There were thousands of young people in that audience. They came to their feet with shouts of joy. They had instantly recognized the profound truth in what he had said, with regard to the physical and the soul and what was truly important.

Yes, let us pray for the salvation of all of those who live in that totalitarian darkness--pray they will discover the joy of knowing God. But until they do, let us be aware that while they preach the supremacy of the state, declare its omnipotence over individual man, and predict its eventual domination of all peoples on the Earth, they are the focus of evilin the modern world.

It was C.S. Lewis who, in his unforgettable “Screwtape Letters,” wrote: “The greatest evil is not done now in those sordid ‘dens of crime’ that Dickens loved to paint. It is not even done in concentration camps and labor camps. In those we see its final result. But it is conceived and ordered (moved, seconded, carried and minuted) in clear, carpeted, warmed, and well-lighted offices, by quiet men with white collars and cut fingernails and smooth-shaven cheeks who do not need to raise their voice.”

Well, because these “quiet men” do not “raise their voices”; because they sometimes speak in soothing tones of brotherhood and peace; because, like other dictators before them, they’re always making “their final territorial demand,” some would have us accept them at their word and accommodate ourselves to their aggressive impulses. But if history teaches anything, it teaches that simple-minded appeasement or wishful thinking about our adversaries is folly. It means the betrayal of our past, the squandering of our freedom.

So, I urge you to speak out against those who would place the United States in a position of military and moral inferiority. You know, I’ve always believed that old Screwtape reserved his best efforts for those of you in the church. So, in your discussions of the nuclear freeze proposals, I urge you to beware the temptation of pride—the temptation of blithely declaring yourselves above it all and label both sides equally at fault, to ignore the facts of history and the aggressive impulses of an evil empire, to simply call the arms race a giant misunderstanding and thereby remove yourself from the struggle between right and wrong and good and evil.

I ask you to resist the attempts of those who would have you withhold your support for our efforts, this administration’s efforts, to keep America strong and free, while we negotiate real and verifiable reductions in the world’s nuclear arsenals and one day, with God’s help, their total elimination.

While America’s military strength is important, let me add here that I’ve always maintained that the struggle now going on for the world will never be decided by bombs or rockets, by armies or military might. The real crisis we face today is a spiritual one; at root, it is a test of moral will and faith.

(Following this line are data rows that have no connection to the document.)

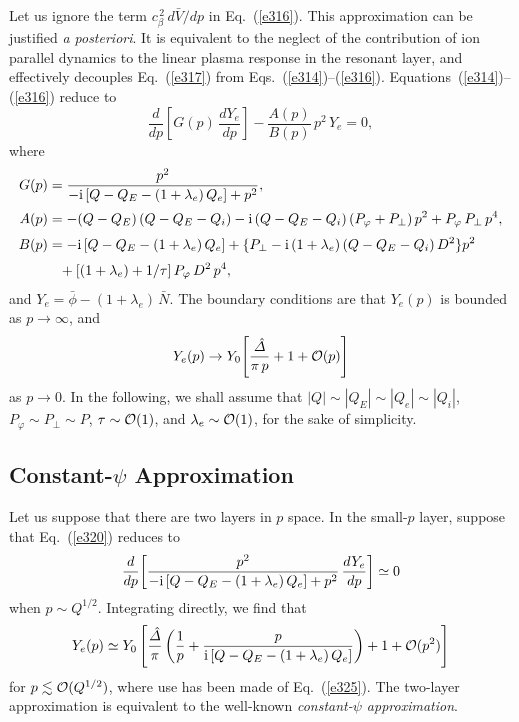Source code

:\documentclass[12pt,prb,aps]{revtex4-1}
\providecommand{\DIFaddbegin}{} %
\providecommand{\DIFaddend}{} %
\begin{document}
Let us ignore the term $c_\beta^{\,2}\,d\bar{V}/dp$ in Eq.~(\ref{e316}). This approximation can
be justified {\em a posteriori}. It is equivalent to the neglect of the contribution of ion parallel dynamics to the linear  plasma
response in the resonant layer, and effectively decouples Eq.~(\ref{e317}) from Eqs.~(\ref{e314})--(\ref{e316}).\cite{cole,ber} Equations~(\ref{e314})--(\ref{e316}) reduce to\,\cite{cole}
\begin{equation}\label{e320}
\frac{d}{dp}\!\left[G(p)\,\frac{dY_e}{dp}\right] - \frac{A(p)}{B(p)}\,p^{2}\,Y_e = 0,
\end{equation}
where
\begin{align}
G(p)&= \frac{p^2}{-{\rm i}\,[Q-Q_E-(1+\lambda_e)\,Q_e] + p^2},\\[0.5ex]
 A(p) &= -(Q-Q_E)\,(Q-Q_E-Q_i)-{\rm i}\,(Q-Q_E-Q_i)\,(P_\varphi+P_\perp)\,p^2 + P_\varphi\,P_\perp\,p^4,\DIFaddbegin \label{e45}\DIFaddend \\[0.5ex]
 B(p) &= 
-{\rm i}\,[Q-Q_E-(1+\lambda_e)\,Q_e] +\{P_\perp - {\rm i}\,(1+\lambda_e)\,(Q-Q_E-Q_i)\,D^2\}p^2\nonumber\\[0.5ex]
&\phantom{=}+[(1+\lambda_e)+1/\tau]\,P_\varphi\,D^2\,p^4,
\end{align}
and $Y_e=\bar{\phi} - (1+\lambda_e)\,\bar{N}$. The boundary conditions are that $Y_e(p)$ is bounded as $p\rightarrow\infty$, and
\begin{equation}\label{e325}
Y_e(p)\rightarrow Y_0\!\left[\frac{\hat{\mit\Delta}}{\pi\,p} + 1+ {\cal O}(p)\right]
\end{equation}
as $p\rightarrow 0$. In the following, we shall assume that $|Q|\sim |Q_E|\sim |Q_e|\sim |Q_i|$, $P_\varphi\sim P_\perp \sim P$, $\tau\sim {\cal O}(1)$, and $\lambda_e\sim{\cal O}(1)$,  for the
sake of simplicity. 

\subsection{Constant-$\psi$ Approximation}\label{s5.6}
Let us suppose that there are two layers in $p$ space. In the small-$p$ layer, suppose that Eq.~(\ref{e320}) reduces to
\begin{equation}
\frac{d}{dp}\!\left[\frac{p^2}{-{\rm i}\,[Q-Q_E-(1+\lambda_e)\,Q_e] + p^2}\,\frac{dY_e}{dp}\right]\simeq 0
\end{equation}
when $p\sim Q^{1/2}$. Integrating directly, we find that
\begin{equation}
Y_e(p) \simeq Y_0 \left[\frac{\hat{\mit\Delta}}{\pi}\left(\frac{1}{p} + \frac{p}{{\rm i}\,[Q-Q_E-(1+\lambda_e)\,Q_e]}\right) + 1 + {\cal O}(p^2)\right]
\end{equation}
for $p\lesssim {\cal O}(Q^{1/2})$, where use has been made of Eq.~(\ref{e325}). The two-layer  approximation is
equivalent to the well-known {\em constant-$\psi$ approximation}.\cite{fkr}
\end{document}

Whittaker Chambers, the man whose own religious conversion made him a witness to one of the terrible traumas of our time, the Hiss-Chambers case, wrote that the crisis of the Western World exists to the degree in which the West is indifferent to God, the degree to which it collaborates in communism’s attempt to make man stand alone without God. And then he said, for Marxism-Leninism is actually the second oldest faith, first proclaimed in the Garden of Eden with the words of temptation, “Ye shall be as gods.”

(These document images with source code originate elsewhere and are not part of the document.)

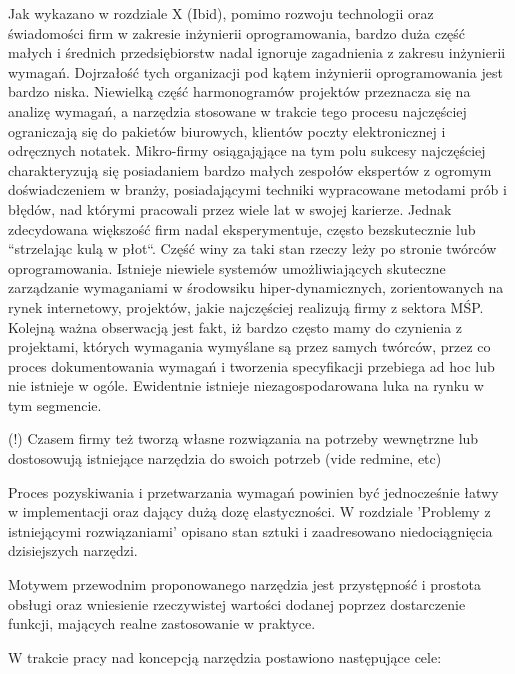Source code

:     Jak wykazano w rozdziale X (Ibid), pomimo rozwoju technologii oraz świadomości firm w zakresie inżynierii oprogramowania, bardzo duża część małych i średnich przedsiębiorstw nadal ignoruje zagadnienia z zakresu inżynierii wymagań. Dojrzałość tych organizacji pod kątem inżynierii oprogramowania jest bardzo niska. Niewielką część harmonogramów projektów przeznacza się na analizę wymagań, a narzędzia stosowane w trakcie tego procesu najczęściej ograniczają się do pakietów biurowych, klientów poczty elektronicznej i odręcznych notatek. Mikro-firmy osiągająjące na tym polu sukcesy najczęściej charakteryzują się posiadaniem bardzo małych zespołów ekspertów z ogromym doświadczeniem w branży, posiadającymi techniki wypracowane metodami prób i błędów, nad którymi pracowali przez wiele lat w swojej karierze.  Jednak zdecydowana większość firm nadal eksperymentuje, często bezskutecznie lub ``strzelając kulą w płot``. Część winy za taki stan rzeczy leży po stronie twórców oprogramowania. Istnieje niewiele systemów umożliwiających skuteczne zarządzanie wymaganiami w środowsiku hiper-dynamicznych, zorientowanych na rynek internetowy, projektów, jakie najczęściej realizują firmy z sektora MŚP. Kolejną ważna obserwacją jest fakt, iż bardzo często mamy do czynienia z projektami, których wymagania wymyślane są przez samych twórców, przez co proces dokumentowania wymagań i tworzenia specyfikacji przebiega ad hoc lub nie istnieje w ogóle. Ewidentnie istnieje niezagospodarowana luka na rynku w tym segmencie. 

    (!) Czasem firmy też tworzą własne rozwiązania na potrzeby wewnętrzne lub dostosowują istniejące narzędzia do swoich potrzeb (vide redmine, etc)

    Proces pozyskiwania i przetwarzania wymagań powinien być jednocześnie łatwy w implementacji oraz dający dużą dozę elastyczności. W rozdziale 'Problemy z istniejącymi rozwiązaniami' opisano stan sztuki i zaadresowano niedociągnięcia dzisiejszych narzędzi. 

    Motywem przewodnim proponowanego narzędzia jest przystępność i prostota obsługi oraz wniesienie rzeczywistej wartości dodanej poprzez dostarczenie funkcji, mających realne zastosowanie w praktyce. 

    W trakcie pracy nad koncepcją narzędzia postawiono następujące cele:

The Western world can answer this challenge, he wrote, “but only provided that its faith in God and the freedom He enjoins is as great as communism’s faith in Man.”

I believe we shall rise to the challenge. I believe that communism is another sad, bizarre chapter in human history whose last pages even now are being written. I believe this because the source of our strength in the quest for human freedom is not material, but spiritual. And because it knows no limitation, it must terrify and ultimately triumph over those who would enslave their fellow man. For in the words of Isaiah: “He give the power to the faint; and to them that have no might He increased strength But they that wait upon the Lord shall renew their strength; they shall mount up with wings as eagles; they shall run, and not be weary.”

Yes, change your world. One of our Founding Fathers, Thomas Paine, said, “We have it within our power to begin the world over again.” We can do it, doing together what no one church could do by itself.

God bless you, and thank you very much.